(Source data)
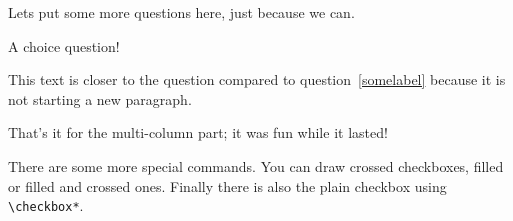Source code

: \documentclass[
  english,
  pagemark,
  stamp]{sdaps}
\begin{document}
\begin{questionnaire}
\begin{multicols}{2}
      Lets put some more questions here, just because we can.

      \begin{choicequestion}[1]{A choice question!}
      \end{choicequestion}

      This text is closer to the question compared to question~\ref{somelabel}
      because it is not starting a new paragraph.


    \end{multicols}

    That's it for the multi-column part; it was fun while it lasted!

    There are some more special commands. You can draw \checkedbox{} crossed
    checkboxes, \filledbox{} filled or \correctedbox{} filled and crossed ones. Finally there is
    also the plain \checkbox*{} checkbox using {\tt \textbackslash{}checkbox*}.


    \def\checkboxstyle{box}

  \end{questionnaire}
\end{document}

EXERCISE INSTRUCTIONS -> Your copy should match the records word for word, with the pictures removed.

RESULT BELOW ->
Source code

: \documentclass[
  english,
  pagemark,
  stamp]{sdaps}
\begin{document}
\begin{questionnaire}
\begin{multicols}{2}
      Lets put some more questions here, just because we can.

      \begin{choicequestion}[1]{A choice question!}
      \end{choicequestion}

      This text is closer to the question compared to question~\ref{somelabel}
      because it is not starting a new paragraph.


    \end{multicols}

    That's it for the multi-column part; it was fun while it lasted!

    There are some more special commands. You can draw \checkedbox{} crossed
    checkboxes, \filledbox{} filled or \correctedbox{} filled and crossed ones. Finally there is
    also the plain \checkbox*{} checkbox using {\tt \textbackslash{}checkbox*}.


    \def\checkboxstyle{box}

  \end{questionnaire}
\end{document}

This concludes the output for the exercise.